**ABOUT THIS EXERCISE:**
Copy out every line holding the string "floodwater" from the records below.

(RECORDS SHOWN begins)

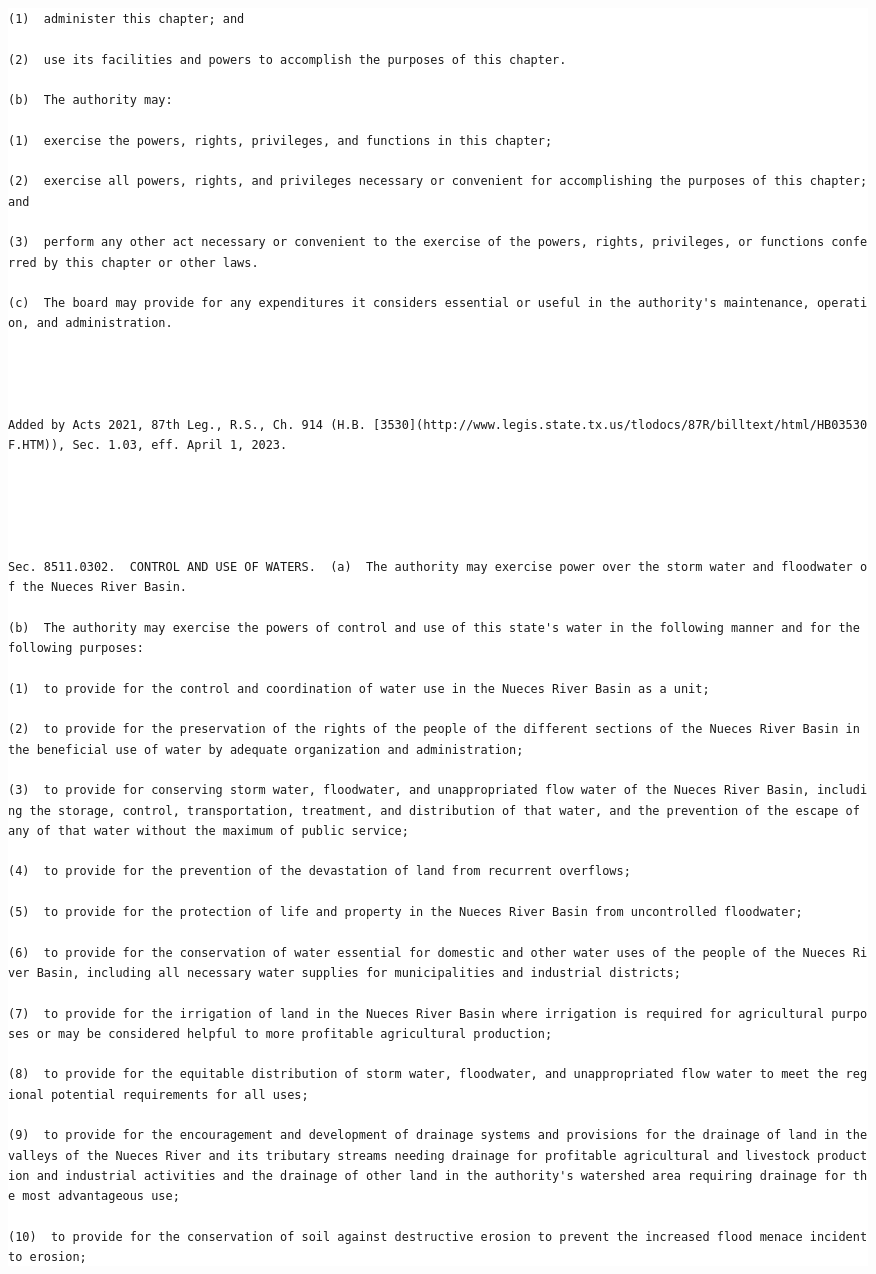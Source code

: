     (1)  administer this chapter; and
    
    (2)  use its facilities and powers to accomplish the purposes of this chapter.
    
    (b)  The authority may:
    
    (1)  exercise the powers, rights, privileges, and functions in this chapter;
    
    (2)  exercise all powers, rights, and privileges necessary or convenient for accomplishing the purposes of this chapter; and
    
    (3)  perform any other act necessary or convenient to the exercise of the powers, rights, privileges, or functions conferred by this chapter or other laws.
    
    (c)  The board may provide for any expenditures it considers essential or useful in the authority's maintenance, operation, and administration.
    
    
    
    
    Added by Acts 2021, 87th Leg., R.S., Ch. 914 (H.B. [3530](http://www.legis.state.tx.us/tlodocs/87R/billtext/html/HB03530F.HTM)), Sec. 1.03, eff. April 1, 2023.
    
    
    
    
    
    Sec. 8511.0302.  CONTROL AND USE OF WATERS.  (a)  The authority may exercise power over the storm water and floodwater of the Nueces River Basin.
    
    (b)  The authority may exercise the powers of control and use of this state's water in the following manner and for the following purposes:
    
    (1)  to provide for the control and coordination of water use in the Nueces River Basin as a unit;
    
    (2)  to provide for the preservation of the rights of the people of the different sections of the Nueces River Basin in the beneficial use of water by adequate organization and administration;
    
    (3)  to provide for conserving storm water, floodwater, and unappropriated flow water of the Nueces River Basin, including the storage, control, transportation, treatment, and distribution of that water, and the prevention of the escape of any of that water without the maximum of public service;
    
    (4)  to provide for the prevention of the devastation of land from recurrent overflows;
    
    (5)  to provide for the protection of life and property in the Nueces River Basin from uncontrolled floodwater;
    
    (6)  to provide for the conservation of water essential for domestic and other water uses of the people of the Nueces River Basin, including all necessary water supplies for municipalities and industrial districts;
    
    (7)  to provide for the irrigation of land in the Nueces River Basin where irrigation is required for agricultural purposes or may be considered helpful to more profitable agricultural production;
    
    (8)  to provide for the equitable distribution of storm water, floodwater, and unappropriated flow water to meet the regional potential requirements for all uses;
    
    (9)  to provide for the encouragement and development of drainage systems and provisions for the drainage of land in the valleys of the Nueces River and its tributary streams needing drainage for profitable agricultural and livestock production and industrial activities and the drainage of other land in the authority's watershed area requiring drainage for the most advantageous use;
    
    (10)  to provide for the conservation of soil against destructive erosion to prevent the increased flood menace incident to erosion;
    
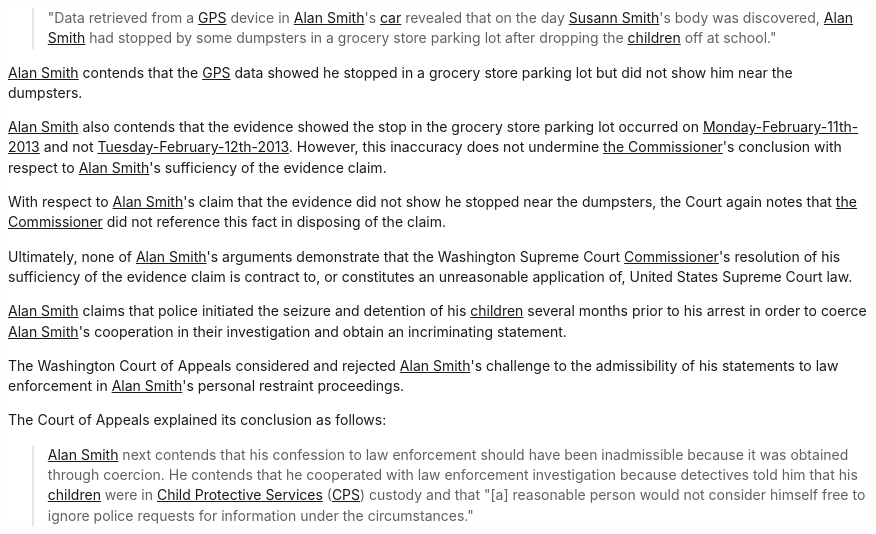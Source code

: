 > "Data retrieved from a [GPS](../../60-to-69-Evidence/61-Digital/03-Garmin-GPS.md#.md#) device in [Alan Smith](../../70-to-79-People/72-Suspects-and-People-of-Interest/02-Alan-Smith.md#.md#.md#.md#.md#.md#.md#.md#.md#.md#)'s [car](../../60-to-69-Evidence/63-Physical/05-Car.md#) revealed that on the day [Susann Smith](../../70-to-79-People/71-Victims/02-Susann-Smith.md#.md#.md#.md#.md#.md#.md#.md#.md#.md#.md#)'s body was discovered, [Alan Smith](../../70-to-79-People/72-Suspects-and-People-of-Interest/02-Alan-Smith.md#.md#.md#.md#.md#.md#.md#.md#.md#.md#.md#.md#.md#.md#.md#.md#.md#.md#.md#.md#.md#.md#.md#.md#.md#.md#.md#.md#.md#.md#.md#.md#) had stopped by some dumpsters in a grocery store parking lot after dropping the [children](../../70-to-79-People/73-Family-and-Friends/08-Children.md#.md#.md#) off at school."  
  
[Alan Smith](../../70-to-79-People/72-Suspects-and-People-of-Interest/02-Alan-Smith.md#.md#.md#.md#.md#.md#.md#.md#.md#.md#.md#) contends that the [GPS](../../60-to-69-Evidence/61-Digital/03-Garmin-GPS.md#.md#.md#) data showed he stopped in a grocery store parking lot but did not show him near the dumpsters.  
  
[Alan Smith](../../70-to-79-People/72-Suspects-and-People-of-Interest/02-Alan-Smith.md#.md#.md#.md#.md#.md#.md#.md#.md#.md#.md#.md#) also contends that the evidence showed the stop in the grocery store parking lot occurred on [Monday-February-11th-2013](../../10-to-19-Case-Dates/12-Crime-Dates/02-2013-02-11-Monday-February-11th-2013.md#.md#.md#.md#.md#.md#) and not [Tuesday-February-12th-2013](../../10-to-19-Case-Dates/12-Crime-Dates/03-2013-02-12-Tuesday-February-12th-2013.md#.md#.md#.md#.md#.md#). However, this inaccuracy does not undermine [the Commissioner](../../70-to-79-People/77-Legal-Teams/03-Commissioner.md#.md#.md#)'s conclusion with respect to [Alan Smith](../../70-to-79-People/72-Suspects-and-People-of-Interest/02-Alan-Smith.md#.md#.md#.md#.md#.md#.md#.md#.md#.md#.md#.md#.md#.md#.md#.md#.md#.md#.md#.md#.md#.md#.md#.md#.md#.md#.md#.md#.md#.md#.md#.md#.md#.md#)'s sufficiency of the evidence claim.  
  
With respect to [Alan Smith](../../70-to-79-People/72-Suspects-and-People-of-Interest/02-Alan-Smith.md#.md#.md#.md#.md#.md#.md#.md#.md#.md#.md#.md#.md#)'s claim that the evidence did not show he stopped near the dumpsters, the Court again notes that [the Commissioner](../../70-to-79-People/77-Legal-Teams/03-Commissioner.md#.md#.md#.md#) did not reference this fact in disposing of the claim.  
  
Ultimately, none of [Alan Smith](../../70-to-79-People/72-Suspects-and-People-of-Interest/02-Alan-Smith.md#.md#.md#.md#.md#.md#.md#.md#.md#.md#.md#.md#.md#.md#)'s arguments demonstrate that the Washington Supreme Court [Commissioner](../../70-to-79-People/77-Legal-Teams/03-Commissioner.md#.md#.md#.md#.md#)'s resolution of his sufficiency of the evidence claim is contract to, or constitutes an unreasonable application of, United States Supreme Court law.  
  
[Alan Smith](../../70-to-79-People/72-Suspects-and-People-of-Interest/02-Alan-Smith.md#.md#.md#.md#.md#.md#.md#.md#.md#.md#.md#.md#.md#.md#.md#) claims that police initiated the seizure and detention of his [children](../../70-to-79-People/73-Family-and-Friends/08-Children.md#.md#.md#.md#) several months prior to his arrest in order to coerce [Alan Smith](../../70-to-79-People/72-Suspects-and-People-of-Interest/02-Alan-Smith.md#.md#.md#.md#.md#.md#.md#.md#.md#.md#.md#.md#.md#.md#.md#.md#.md#.md#.md#.md#.md#.md#.md#.md#.md#.md#.md#.md#.md#.md#.md#.md#.md#.md#.md#.md#.md#)'s cooperation in their investigation and obtain an incriminating statement.  
  
The Washington Court of Appeals considered and rejected [Alan Smith](../../70-to-79-People/72-Suspects-and-People-of-Interest/02-Alan-Smith.md#.md#.md#.md#.md#.md#.md#.md#.md#.md#.md#.md#.md#.md#.md#.md#)'s challenge to the admissibility of his statements to law enforcement in [Alan Smith](../../70-to-79-People/72-Suspects-and-People-of-Interest/02-Alan-Smith.md#.md#.md#.md#.md#.md#.md#.md#.md#.md#.md#.md#.md#.md#.md#.md#.md#.md#.md#.md#.md#.md#.md#.md#.md#.md#.md#.md#.md#.md#.md#.md#.md#.md#.md#.md#.md#.md#)'s personal restraint proceedings.   
  
The Court of Appeals explained its conclusion as follows:  
  
> [Alan Smith](../../70-to-79-People/72-Suspects-and-People-of-Interest/02-Alan-Smith.md#.md#.md#.md#.md#.md#.md#.md#.md#.md#.md#.md#.md#.md#.md#.md#.md#) next contends that his confession to law enforcement should have been inadmissible because it was obtained through coercion. He contends that he cooperated with law enforcement investigation because detectives told him that his [children](../../70-to-79-People/73-Family-and-Friends/08-Children.md#.md#.md#.md#.md#) were in [Child Protective Services](../../70-to-79-People/75-Police-and-Detectives/08-CPS.md#) ([CPS](../../70-to-79-People/75-Police-and-Detectives/08-CPS.md#.md#)) custody and that "[a] reasonable person would not consider himself free to ignore police requests for information under the circumstances."  
  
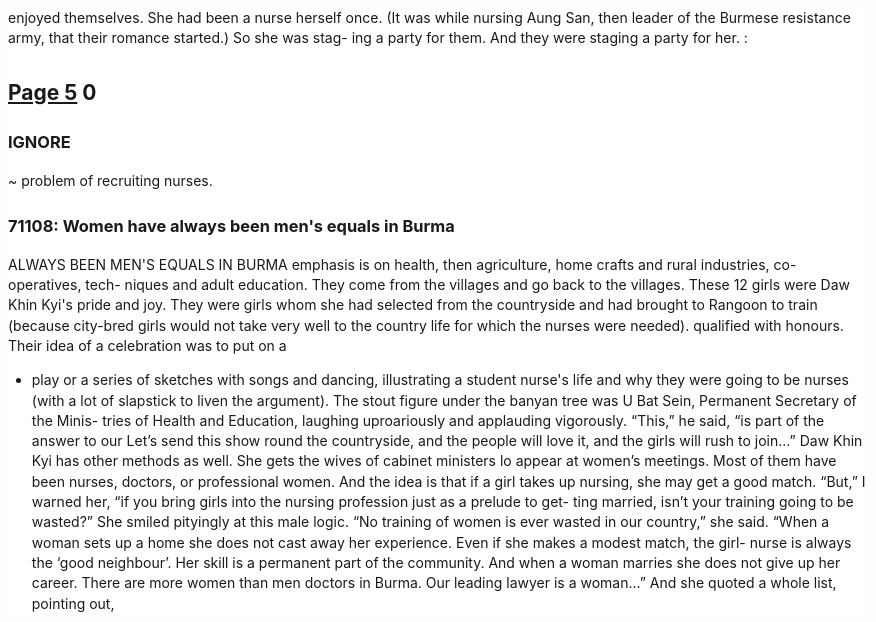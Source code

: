 enjoyed themselves. She had been a nurse 
herself once. (It was while nursing Aung San, 
then leader of the Burmese resistance army, 
that their romance started.) So she was stag- 
ing a party for them. And they were staging 
a party for her. :

## [Page 5](https://demo.humlab.umu.se/courier/071135engo.pdf#page=5) 0

### IGNORE

~ problem of recruiting nurses. 


### 71108: Women have always been men's equals in Burma

ALWAYS BEEN MEN'S EQUALS IN BURMA 
emphasis is on health, then agriculture, home 
crafts and rural industries, co-operatives, tech- 
niques and adult education. They come from 
the villages and go back to the villages. 
These 12 girls were Daw Khin Kyi's pride 
and joy. They were girls whom she had 
selected from the countryside and had brought 
to Rangoon to train (because city-bred girls 
would not take very well to the country life for 
which the nurses were needed). 
qualified with honours. 
Their idea of a celebration was to put on a 
- play or a series of sketches with songs and 
dancing, illustrating a student nurse's life and 
why they were going to be nurses (with a lot of 
slapstick to liven the argument). 
The stout figure under the banyan tree was 
U Bat Sein, Permanent Secretary of the Minis- 
tries of Health and Education, laughing 
uproariously and applauding vigorously. 
“This,” he said, “is part of the answer to our 
Let’s send this 
show round the countryside, and the people 
will love it, and the girls will rush to join...” 
Daw Khin Kyi has other methods as well. 
She gets the wives of cabinet ministers lo 
appear at women’s meetings. Most of them 
have been nurses, doctors, or professional 
women. And the idea is that if a girl takes up 
nursing, she may get a good match. 
“But,” I warned her, “if you bring girls into 
the nursing profession just as a prelude to get- 
ting married, isn’t your training going to be 
wasted?” 
She smiled pityingly at this male logic. 
“No training of women is ever wasted in our 
country,” she said. “When a woman sets up a 
home she does not cast away her experience. 
Even if she makes a modest match, the girl- 
nurse is always the ‘good neighbour’. Her 
skill is a permanent part of the community. 
And when a woman marries she does not give 
up her career. There are more women than 
men doctors in Burma. Our leading lawyer is 
a woman...” 
And she quoted a whole list, pointing out, 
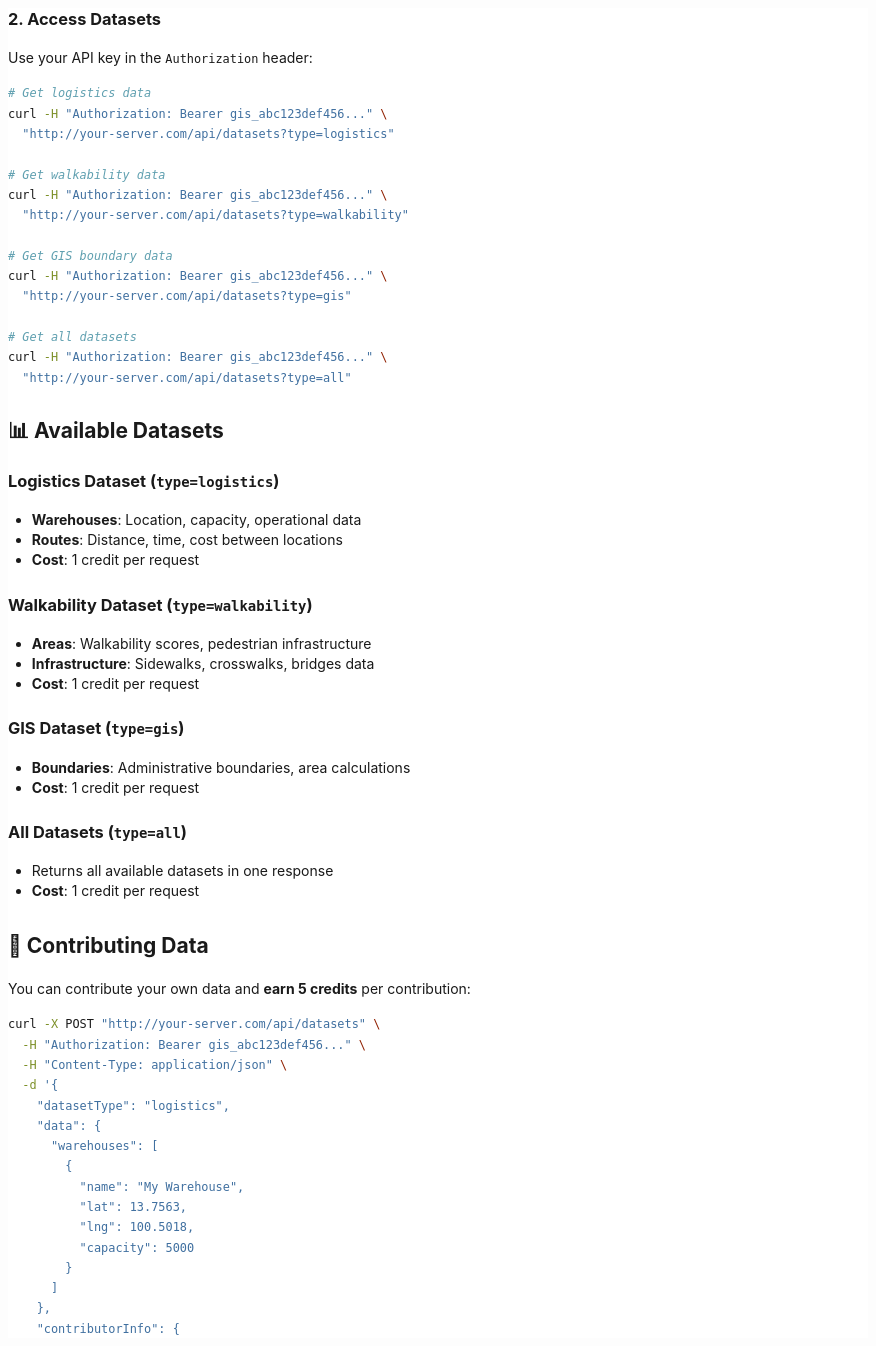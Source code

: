 ### 2. Access Datasets

Use your API key in the `Authorization` header:

```bash
# Get logistics data
curl -H "Authorization: Bearer gis_abc123def456..." \
  "http://your-server.com/api/datasets?type=logistics"

# Get walkability data
curl -H "Authorization: Bearer gis_abc123def456..." \
  "http://your-server.com/api/datasets?type=walkability"

# Get GIS boundary data
curl -H "Authorization: Bearer gis_abc123def456..." \
  "http://your-server.com/api/datasets?type=gis"

# Get all datasets
curl -H "Authorization: Bearer gis_abc123def456..." \
  "http://your-server.com/api/datasets?type=all"
```

## 📊 Available Datasets

### Logistics Dataset (`type=logistics`)
- **Warehouses**: Location, capacity, operational data
- **Routes**: Distance, time, cost between locations
- **Cost**: 1 credit per request

### Walkability Dataset (`type=walkability`)  
- **Areas**: Walkability scores, pedestrian infrastructure
- **Infrastructure**: Sidewalks, crosswalks, bridges data
- **Cost**: 1 credit per request

### GIS Dataset (`type=gis`)
- **Boundaries**: Administrative boundaries, area calculations  
- **Cost**: 1 credit per request

### All Datasets (`type=all`)
- Returns all available datasets in one response
- **Cost**: 1 credit per request

## 🔄 Contributing Data

You can contribute your own data and **earn 5 credits** per contribution:

```bash
curl -X POST "http://your-server.com/api/datasets" \
  -H "Authorization: Bearer gis_abc123def456..." \
  -H "Content-Type: application/json" \
  -d '{
    "datasetType": "logistics",
    "data": {
      "warehouses": [
        {
          "name": "My Warehouse",
          "lat": 13.7563,
          "lng": 100.5018,
          "capacity": 5000
        }
      ]
    },
    "contributorInfo": {
```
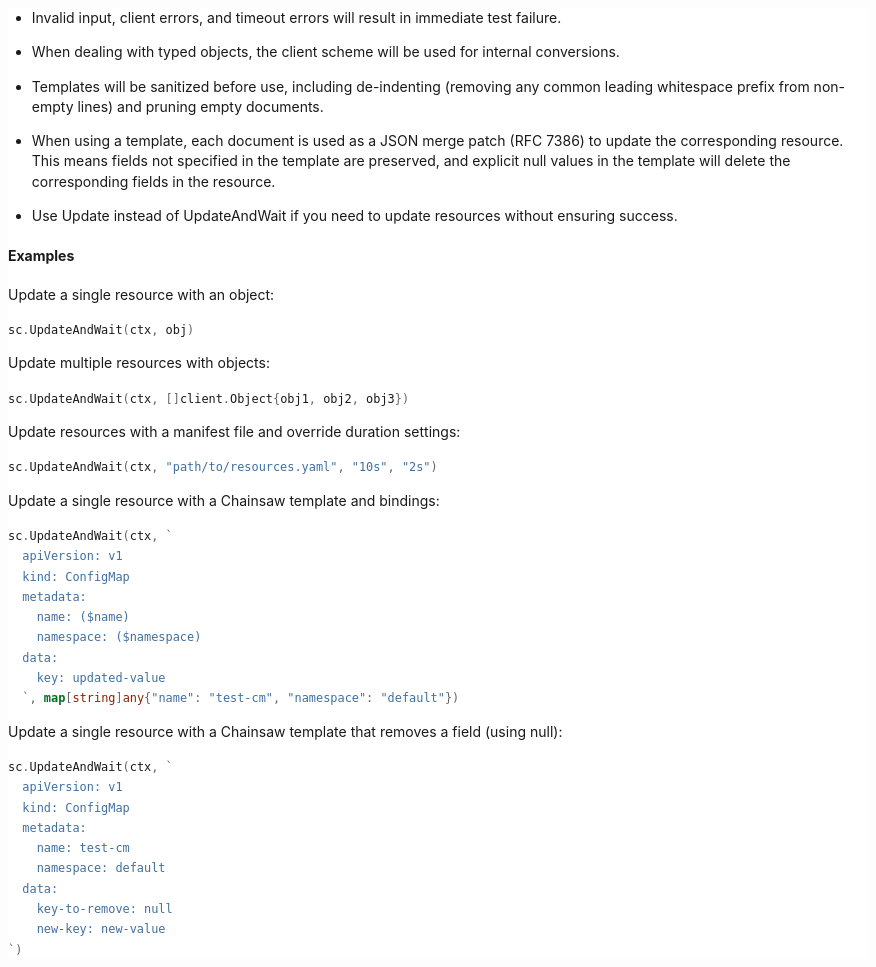 - Invalid input, client errors, and timeout errors will result in immediate test failure.

- When dealing with typed objects, the client scheme will be used for internal conversions.

- Templates will be sanitized before use, including de\-indenting \(removing any common leading whitespace prefix from non\-empty lines\) and pruning empty documents.

- When using a template, each document is used as a JSON merge patch \(RFC 7386\) to update the corresponding resource. This means fields not specified in the template are preserved, and explicit null values in the template will delete the corresponding fields in the resource.

- Use Update instead of UpdateAndWait if you need to update resources without ensuring success.

#### Examples

Update a single resource with an object:

```go
sc.UpdateAndWait(ctx, obj)
```

Update multiple resources with objects:

```go
sc.UpdateAndWait(ctx, []client.Object{obj1, obj2, obj3})
```

Update resources with a manifest file and override duration settings:

```go
sc.UpdateAndWait(ctx, "path/to/resources.yaml", "10s", "2s")
```

Update a single resource with a Chainsaw template and bindings:

```go
sc.UpdateAndWait(ctx, `
  apiVersion: v1
  kind: ConfigMap
  metadata:
    name: ($name)
    namespace: ($namespace)
  data:
    key: updated-value
  `, map[string]any{"name": "test-cm", "namespace": "default"})
```

Update a single resource with a Chainsaw template that removes a field \(using null\):

```go
sc.UpdateAndWait(ctx, `
  apiVersion: v1
  kind: ConfigMap
  metadata:
    name: test-cm
    namespace: default
  data:
    key-to-remove: null
    new-key: new-value
`)
```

(RECORDS SHOWN ends)

**EXERCISE RESPONSE:**
    Sec. 8511.0302.  CONTROL AND USE OF WATERS.  (a)  The authority may exercise power over the storm water and floodwater of the Nueces River Basin.
    (3)  to provide for conserving storm water, floodwater, and unappropriated flow water of the Nueces River Basin, including the storage, control, transportation, treatment, and distribution of that water, and the prevention of the escape of any of that water without the maximum of public service;
    (5)  to provide for the protection of life and property in the Nueces River Basin from uncontrolled floodwater;
    (8)  to provide for the equitable distribution of storm water, floodwater, and unappropriated flow water to meet the regional potential requirements for all uses;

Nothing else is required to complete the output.